Thankfully my front side can fit 3x120mm and considering the performance gap in my CPUs, I decided to go with 3x120mm solution MSI MAG Coreliquid 360R v2. But little did I know back then that mounting it will not be an easy task.

Watching liquid cooling mounting tutorials

I may be a BIOS/firmware developer, but little do I know about advanced PC assembling like liquid cooling assembly. Before I could start playing with it, I had to watch a few tutorials how to NOT mount the liquid cooling to make it perform at its best. Personally I recommend the following in general:

They give very good overview how to properly mount a liquid cooling. That’s what I watched initially when getting to know how to deal with liquid cooling.

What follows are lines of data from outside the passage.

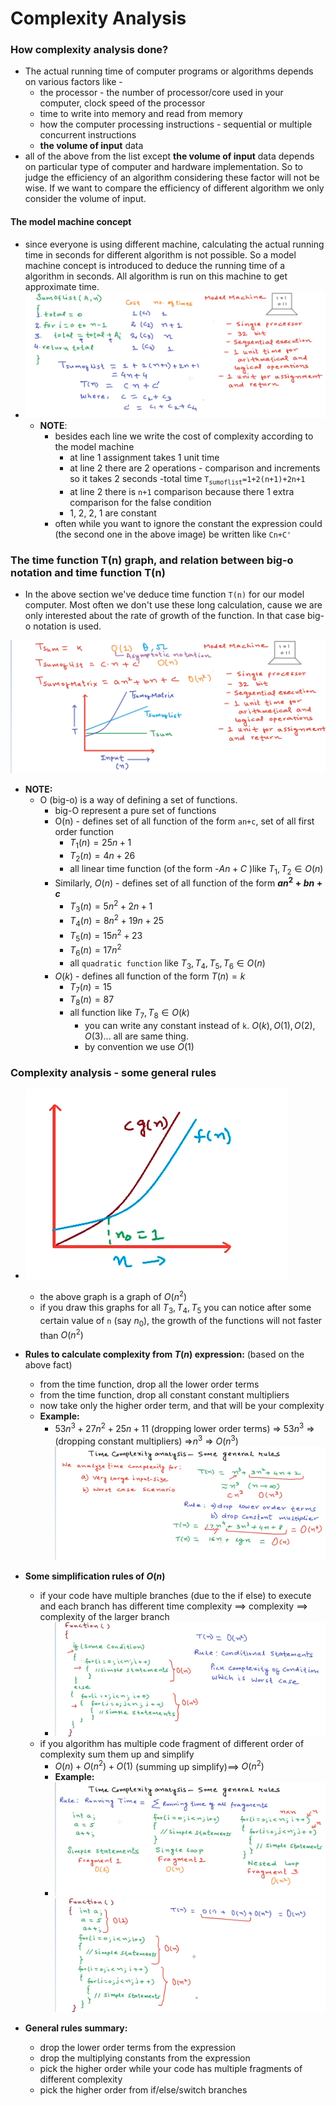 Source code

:# Complexity Analysis

### How complexity analysis done?
- The actual running time of computer programs or algorithms depends on various factors like - 
	- the processor - the number of processor/core used in your computer, clock speed of the processor
	- time to write into memory and read from memory
	- how the computer processing instructions - sequential or multiple concurrent instructions
	- **the volume of input** data
 - all of the above from the list except **the volume of input** data depends on particular type of computer and hardware implementation. So to judge the efficiency of an algorithm considering these factor will not be wise. If we want to compare the efficiency of different algorithm we only consider the volume of input. 
#### The model machine concept
-	since everyone is using different machine, calculating the actual running time in seconds for different algorithm is not possible. So a model machine concept is introduced to deduce the running time of a algorithm in seconds. All algorithm is run on this machine to get approximate time.
-	![sdfsdfsdff](../images/calculating-complexity-in-model-machine.png)
	-	**NOTE**: 
		-	besides each line we write the cost of complexity according to the model machine
			-	at line 1 assignment takes 1 unit time
			-	at line 2 there are 2 operations - comparison and increments so it takes 2 seconds
		-total time <span>`T`<sub>`sumoflist`</sub></span>`=1+2(n+1)+2n+1`
			- at line 2 there is `n+1` comparison because there 1 extra comparison for the false condition
			- 1, 2, 2, 1 are constant
		- often while you want to ignore the constant the expression could (the second one in the above image) be written like `Cn+C'` 

### The time function T(n) graph, and relation between big-o notation and time function T(n)
- In the above section we've deduce time function `T(n)` for our model computer. Most often we don't use these long calculation, cause we are only interested about the <span class="stress2">rate of growth of the function</span>. In that case big-o notation is used.


![](../images/big-o-and-function-relation.png)
- **NOTE:**
	- O (big-o) is a way of defining a set of functions.
		- big-O represent a pure set of functions
		- O(n) - defines set of all function of the form `an+c`, set of all first order function
			- $T_{1}(n)=25n+1$
			- $T_{2}(n)=4n+26$
			- all linear time function (of the form -$An+C$ )like $T_{1}, T_{2} \in O(n)$ 
		- Similarly, $O(n)$ - defines set of all function of the form **$an^2+bn+c$**
			- $T_{3}(n)=5n^2 +2n +1$
			- $T_{4}(n)=8n^2+19n +25$
			- $T_{5}(n)=15n^2+23$
			-  $T_{6}(n)=17n^2$
			- all `quadratic function` like $T_{3}, T_{4}, T_{5}, T_{6} \in O(n)$
		- $O(k)$ - defines all function of the form $T(n)=k$
			-  $T_{7}(n)=15$
			-  $T_{8}(n)=87$
			- all function like $T_{7}, T_{8} \in O(k)$
				- you can write any constant instead of `k`. $O(k),O(1), O(2), O(3)...$ all are same thing. 
				- by convention we use $O(1)$


### Complexity analysis - some general rules
- ![](../images/big-o-n2.png)
	- the above graph is a graph of $O(n^2)$
	- if you draw this graphs for all $T_{3}, T_{4}, T_{5}$ you can notice after some certain value of `n` (say $n_{0}$), the growth of the functions will not faster than $O(n^2)$

 - <span class="stress3">**Rules to calculate complexity from $T(n)$ expression:**</span> (based on the above fact)
	 - from the time function, drop all the lower order terms
	- from the time function, drop all constant constant multipliers
	- now take only the higher order term, and that will be your complexity 
	- **Example:**
		- $53n^3 +27n^2 + 25n +11$ (dropping lower order terms) => $53n^3$ =>(dropping constant multipliers) =>$n^3$ =>  $O(n^3)$ 
		![](../images/complexity-analysis-rules-1.png)

- <span class="stress3">**Some simplification rules of $O(n)$**</span>
	- if your code have multiple branches (due to the if else) to execute and each branch has different time complexity ==> complexity ==> complexity of the larger branch
		- ![](../images/complexity-analysis-rules-4.png)
	-  if you algorithm has multiple code fragment of different order of complexity sum them up and simplify
		- $O(n) + O(n^2) + O(1)$ (summing up simplify)==> $O(n^2)$
		- **Example:**
		- ![](../images/complexity-analysis-rules-2.png) ![](../images/complexity-analysis-rules-3.png)


- **General rules summary:**
	- drop the lower order terms from the expression
	- drop the multiplying constants from the expression 
	- pick the higher order while your code has multiple fragments of different complexity  
	- pick the higher order from if/else/switch branches

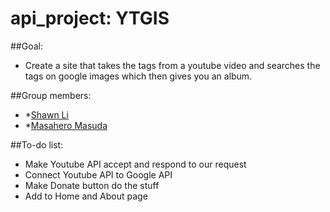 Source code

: # api_project: YTGIS

##Goal:
  * Create a site that takes the tags from a youtube video and searches the tags on google images which then gives you an album.

##Group members:
  - *[Shawn Li]("github.com/TyranitarShawn")
  - *[Masahero Masuda]("github.com/Masa13")

##To-do list:
  - Make Youtube API accept and respond to our request
  - Connect Youtube API to Google API
  - Make Donate button do the stuff
  - Add to Home and About page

Mounting the liquid cooling

Now that I have been promoted from total noob, to a beginner, I have unboxed the cooling parts and started mounting them. Having learned about the air bubbles and recommended mounting I have decided to mount it on the front side of the chassis with the pipes going upwards to the CPU cooling block. This should ensure that the pump will live a long life. Yes…

That’s where the hardships began. I own a Nvidia RTX 3060, which is quite a big monster to be honest. To my surprise, when I mounted every parts of the cooling according to my initial plan, it occurred that I can no longer fit my graphics card… The cooling pipes going from radiator to the CPu cooling block were too short to pass them around the Nvidia GPU. So either I had to put a smaller GPU or resign from liquid cooling. It was very bad news for me.

But then I took another look at the radiator carefully and noticed, that the pump is actually not in the CPU cooling block, but in the radiator itself!

Pump and radiator

Remembering physics back from the school, if I placed the radiator with the pipes on the upper side, the air bubbles would not get into the pump right? To be sure I have searched for a more suitable tutorial, specific to my liquid cooling model and I found Gear Seeker’s guide which explicitly says that this cooling should be mounted with the pipes upside. You may imagine what relief I have felt when I watched it. I took apart the cooling from my chassis right away and started mounting it with the pipes on the upper side. THanks to that the pipes would no longer need to go around my GPU (they would actually be hanging above the card with plenty of free space).

Liquid cooling mounted

Cooling efficiency

I have no comparison of liquid cooling on a i5-12600K, so I can only share the results of i9-14900K. When idling the CPU stays at around 40 Celsius degrees.

Idle CPU temperature

When playing a not-so-heavy game like League of Legends for example, the temperature varies from 60 to 80 degrees depending on the load.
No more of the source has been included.